_Directions:_
Only the lines that hold "users" should be in the answer, each copied from the data below.

*** The data ***

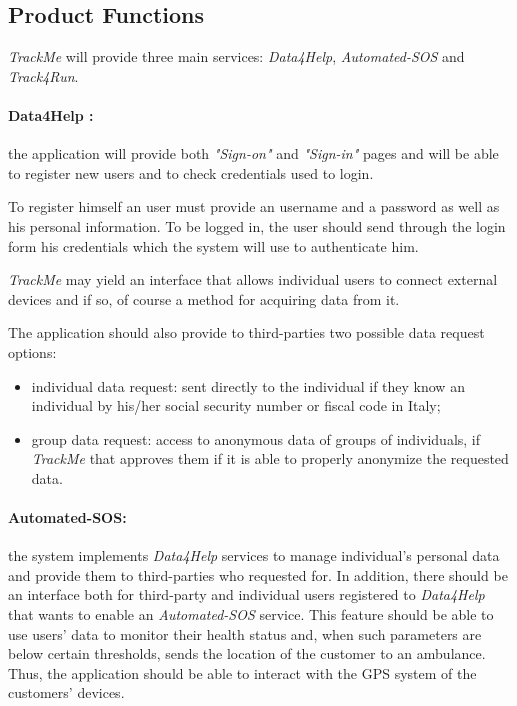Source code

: \documentclass[a4paper]{article}
\begin{document}
    \subsection{Product Functions}
    \textit{TrackMe} will provide three main services: \textit{Data4Help}, \textit{Automated-SOS} and \textit{Track4Run}.
    
    \paragraph{Data4Help :}
    the application will provide both \textit{"Sign-on"} and \textit{"Sign-in"} pages and will be able to register new users and to check credentials used to login.
    
    To register himself an user must provide an username and a password as well as his personal information. To be logged in, the user should send through the login form his credentials which the system will use to authenticate him.
    
    \textit{TrackMe} may yield an interface that allows individual users to connect external devices and if so, of course a method for acquiring data from it.
    
    The application should also provide to third-parties two possible data request options:
    \begin{itemize}
        \item individual data request: sent directly to the individual if they know an  individual by his/her social security number or fiscal code in Italy;
        \item group data request: access  to  anonymous  data  of  groups  of  individuals, if \textit{TrackMe}  that  approves  them  if  it  is  able  to  properly  anonymize  the  requested  data.
    \end{itemize}
    
    \paragraph{Automated-SOS:} the system implements \textit{Data4Help} services to manage individual's personal data and provide them to third-parties who requested for. In addition, there should be an interface both for third-party and individual users registered to \textit{Data4Help} that wants to enable an \textit{Automated-SOS} service. This feature should be able to use users' data to monitor their health status and, when such parameters are below certain thresholds, sends the location of the customer to an ambulance. Thus, the application should be able to interact with the GPS system of the customers' devices.
    
\end{document}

*** End of The data ***

_Solution for this task:_
    the application will provide both \textit{"Sign-on"} and \textit{"Sign-in"} pages and will be able to register new users and to check credentials used to login.
    \textit{TrackMe} may yield an interface that allows individual users to connect external devices and if so, of course a method for acquiring data from it.
    \paragraph{Automated-SOS:} the system implements \textit{Data4Help} services to manage individual's personal data and provide them to third-parties who requested for. In addition, there should be an interface both for third-party and individual users registered to \textit{Data4Help} that wants to enable an \textit{Automated-SOS} service. This feature should be able to use users' data to monitor their health status and, when such parameters are below certain thresholds, sends the location of the customer to an ambulance. Thus, the application should be able to interact with the GPS system of the customers' devices.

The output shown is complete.